La Jornada Semanal, 15 de diciembre de 1996


Paseo del Malecón

Reinaldo Montero

Reinaldo Montero nació en Villa Clara, Cuba, en 1952. Obtuvo el Premio Casa de las Américas en 1986 por su libro de cuentos Donjuanes y es autor de una sincopada saga narrativa, Septeto habanero. Dramaturgo dotado de un oído superfino, Montero percute en la máquina de escribir con ritmo dichosamente caribeño.



Con el Malecón enorme, el mar oscuro y los ojos claros de Rosa, parece que te has puesto lírico, y hasta te da por decir, oh Rosa, sin oh, pero algo exclamativo, porque tu esperanza es que durante el paseo por el Malecón, con mar y noche cómplices, a los ojos de Rosa les dé por cerrarse para un beso. Así de simple.

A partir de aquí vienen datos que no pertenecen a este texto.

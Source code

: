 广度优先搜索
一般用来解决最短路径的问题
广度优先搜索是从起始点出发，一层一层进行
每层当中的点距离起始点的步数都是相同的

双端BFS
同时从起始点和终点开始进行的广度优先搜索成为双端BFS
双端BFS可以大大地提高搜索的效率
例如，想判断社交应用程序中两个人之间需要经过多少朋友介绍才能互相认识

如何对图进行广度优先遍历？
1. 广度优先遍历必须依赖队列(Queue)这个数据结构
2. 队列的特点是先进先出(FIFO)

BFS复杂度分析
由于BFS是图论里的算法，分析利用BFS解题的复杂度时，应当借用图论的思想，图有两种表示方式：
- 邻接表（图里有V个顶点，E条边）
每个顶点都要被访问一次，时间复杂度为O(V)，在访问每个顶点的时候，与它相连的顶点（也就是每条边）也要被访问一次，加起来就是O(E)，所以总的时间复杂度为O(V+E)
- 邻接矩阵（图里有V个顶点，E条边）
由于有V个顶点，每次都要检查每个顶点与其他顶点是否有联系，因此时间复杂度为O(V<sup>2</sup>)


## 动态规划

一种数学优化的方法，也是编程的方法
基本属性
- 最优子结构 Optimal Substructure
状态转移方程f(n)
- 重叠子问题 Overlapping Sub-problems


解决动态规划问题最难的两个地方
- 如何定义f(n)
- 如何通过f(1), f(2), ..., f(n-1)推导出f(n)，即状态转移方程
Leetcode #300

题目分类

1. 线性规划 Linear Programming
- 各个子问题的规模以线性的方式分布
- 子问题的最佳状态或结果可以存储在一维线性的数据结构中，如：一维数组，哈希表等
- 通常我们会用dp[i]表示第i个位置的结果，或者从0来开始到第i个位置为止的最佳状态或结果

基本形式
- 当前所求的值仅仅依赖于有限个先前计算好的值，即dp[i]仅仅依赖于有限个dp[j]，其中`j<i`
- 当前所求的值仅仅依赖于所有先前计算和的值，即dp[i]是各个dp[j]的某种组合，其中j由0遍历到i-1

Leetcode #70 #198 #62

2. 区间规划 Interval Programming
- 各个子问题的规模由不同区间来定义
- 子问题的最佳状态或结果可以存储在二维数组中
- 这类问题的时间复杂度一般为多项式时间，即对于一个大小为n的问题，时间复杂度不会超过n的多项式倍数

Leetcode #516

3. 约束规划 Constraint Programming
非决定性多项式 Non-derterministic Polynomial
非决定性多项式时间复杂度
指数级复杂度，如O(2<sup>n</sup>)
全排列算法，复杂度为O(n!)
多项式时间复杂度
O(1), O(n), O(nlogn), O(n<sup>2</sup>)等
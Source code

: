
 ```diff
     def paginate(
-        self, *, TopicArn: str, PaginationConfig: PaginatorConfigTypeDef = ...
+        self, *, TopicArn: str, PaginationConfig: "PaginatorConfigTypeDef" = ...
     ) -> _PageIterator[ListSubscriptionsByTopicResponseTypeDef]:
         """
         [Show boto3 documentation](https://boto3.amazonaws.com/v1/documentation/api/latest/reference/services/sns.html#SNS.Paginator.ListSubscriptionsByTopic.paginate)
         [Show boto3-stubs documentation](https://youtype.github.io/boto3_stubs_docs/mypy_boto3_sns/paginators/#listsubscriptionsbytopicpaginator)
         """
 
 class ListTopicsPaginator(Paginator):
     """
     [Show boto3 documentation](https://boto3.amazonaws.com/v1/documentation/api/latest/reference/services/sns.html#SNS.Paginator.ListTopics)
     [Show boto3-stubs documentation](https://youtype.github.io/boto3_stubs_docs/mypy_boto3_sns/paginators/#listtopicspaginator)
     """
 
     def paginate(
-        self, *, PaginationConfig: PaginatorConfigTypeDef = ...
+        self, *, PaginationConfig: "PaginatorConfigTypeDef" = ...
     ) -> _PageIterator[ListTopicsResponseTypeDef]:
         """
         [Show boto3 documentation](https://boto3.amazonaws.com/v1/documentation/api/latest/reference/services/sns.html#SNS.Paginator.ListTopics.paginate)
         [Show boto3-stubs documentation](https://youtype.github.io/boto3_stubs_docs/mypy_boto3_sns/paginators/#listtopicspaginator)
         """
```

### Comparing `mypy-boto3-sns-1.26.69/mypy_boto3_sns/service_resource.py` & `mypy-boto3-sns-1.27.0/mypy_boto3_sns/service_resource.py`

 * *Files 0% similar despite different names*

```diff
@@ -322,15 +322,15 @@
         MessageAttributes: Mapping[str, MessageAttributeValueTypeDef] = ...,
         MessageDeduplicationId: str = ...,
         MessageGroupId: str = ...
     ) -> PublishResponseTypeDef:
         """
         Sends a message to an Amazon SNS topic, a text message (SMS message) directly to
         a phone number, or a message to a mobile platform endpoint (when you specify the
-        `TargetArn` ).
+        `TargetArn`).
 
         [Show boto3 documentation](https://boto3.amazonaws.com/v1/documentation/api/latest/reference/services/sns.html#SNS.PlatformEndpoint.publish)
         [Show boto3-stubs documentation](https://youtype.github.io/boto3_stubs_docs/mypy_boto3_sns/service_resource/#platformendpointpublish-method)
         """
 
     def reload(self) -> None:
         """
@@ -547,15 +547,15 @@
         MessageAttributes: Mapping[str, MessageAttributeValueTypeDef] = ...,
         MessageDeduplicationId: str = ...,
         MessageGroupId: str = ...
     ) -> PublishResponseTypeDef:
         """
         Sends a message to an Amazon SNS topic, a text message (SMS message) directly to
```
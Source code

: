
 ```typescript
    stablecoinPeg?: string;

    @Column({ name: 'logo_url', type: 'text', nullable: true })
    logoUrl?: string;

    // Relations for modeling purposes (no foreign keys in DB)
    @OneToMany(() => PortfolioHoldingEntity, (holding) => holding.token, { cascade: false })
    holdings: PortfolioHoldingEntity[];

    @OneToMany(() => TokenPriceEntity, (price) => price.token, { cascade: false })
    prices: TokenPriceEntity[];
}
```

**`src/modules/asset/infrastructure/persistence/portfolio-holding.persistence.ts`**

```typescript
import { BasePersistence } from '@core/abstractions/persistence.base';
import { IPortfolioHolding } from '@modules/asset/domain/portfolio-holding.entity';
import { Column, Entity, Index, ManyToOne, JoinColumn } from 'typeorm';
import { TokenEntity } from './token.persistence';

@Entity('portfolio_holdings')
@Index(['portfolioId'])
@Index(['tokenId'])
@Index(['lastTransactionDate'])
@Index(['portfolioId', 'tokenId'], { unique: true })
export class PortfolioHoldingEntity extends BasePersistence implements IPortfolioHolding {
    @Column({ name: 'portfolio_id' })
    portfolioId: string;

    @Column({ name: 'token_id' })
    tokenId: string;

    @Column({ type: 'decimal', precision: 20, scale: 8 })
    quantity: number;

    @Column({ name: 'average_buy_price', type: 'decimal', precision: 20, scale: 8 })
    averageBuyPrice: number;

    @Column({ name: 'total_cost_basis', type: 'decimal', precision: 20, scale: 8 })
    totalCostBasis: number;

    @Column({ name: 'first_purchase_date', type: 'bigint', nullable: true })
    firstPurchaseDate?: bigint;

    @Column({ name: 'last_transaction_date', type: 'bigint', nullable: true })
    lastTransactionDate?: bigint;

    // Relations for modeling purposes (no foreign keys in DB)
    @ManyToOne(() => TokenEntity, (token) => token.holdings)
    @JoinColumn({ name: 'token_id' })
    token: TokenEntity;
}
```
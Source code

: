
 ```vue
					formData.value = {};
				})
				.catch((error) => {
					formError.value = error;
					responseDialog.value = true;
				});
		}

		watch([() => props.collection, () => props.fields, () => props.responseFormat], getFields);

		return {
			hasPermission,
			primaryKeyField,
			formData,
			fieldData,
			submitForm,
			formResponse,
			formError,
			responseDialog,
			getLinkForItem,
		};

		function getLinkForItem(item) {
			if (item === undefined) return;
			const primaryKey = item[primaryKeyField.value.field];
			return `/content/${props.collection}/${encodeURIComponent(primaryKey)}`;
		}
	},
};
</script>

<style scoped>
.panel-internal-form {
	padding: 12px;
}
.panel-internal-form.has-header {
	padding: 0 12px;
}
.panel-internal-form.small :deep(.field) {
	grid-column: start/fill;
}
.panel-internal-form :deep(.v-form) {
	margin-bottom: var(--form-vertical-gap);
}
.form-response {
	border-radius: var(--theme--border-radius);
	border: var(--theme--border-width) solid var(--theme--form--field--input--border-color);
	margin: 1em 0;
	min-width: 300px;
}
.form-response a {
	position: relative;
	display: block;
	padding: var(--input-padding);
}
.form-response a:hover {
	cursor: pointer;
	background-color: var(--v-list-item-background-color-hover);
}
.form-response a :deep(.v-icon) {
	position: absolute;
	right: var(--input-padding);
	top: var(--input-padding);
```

Ah porque ellos son... Mejor sin ah. Rosa, lo de ellos tres es... Y aclaras que ellos son el Malecón, el mar y sus ojos. Y un-dos-tres un-dos-tres un-dos-tres bien valseado, y a elogiar los buenos andantes. Ocurrencia de utilidad dudosa. Te refieres a lo que en teoría y solfeo se llama aire. Sabes, Rosa? Y qué importa si ella sabe o no sabe mientras siga a tu lado andando a paso de adelante. Nunca en presto, Rosa, que el pobre presto es tempo infelice, en general, aunque en particular sea muy socorrido si de lo que se trata es de ir al punto B desde el punto A, porque es risoluto el presto, pero falso en el fondo, tirable por la borda, o por el oscuro malecón, para que se ahogue en ese mar que ha mudado su azul para tus ojos. Habrá salido más bolero de la cuenta? Triste destino el del presto, Rosa, que a veces es giocoso e leggiero, y hasta animato, aunque en definitiva sólo sirva para no llegar tarde, por ejemplo, y marcar a tiempo, no a tempo, la entrada al trabajo, o sirva para recoger a los hijos, en caso de que haya hijos, y hacer que se bañen, que coman, que se acuesten y que se duerman a tempo giusto, porque mañana hay que despertar de un tirón piú giusto ancora, cosas todas enajenantes, y por tanto ajenas al Malecón, que exige un paso calmo, a ochenta corcheas por minuto.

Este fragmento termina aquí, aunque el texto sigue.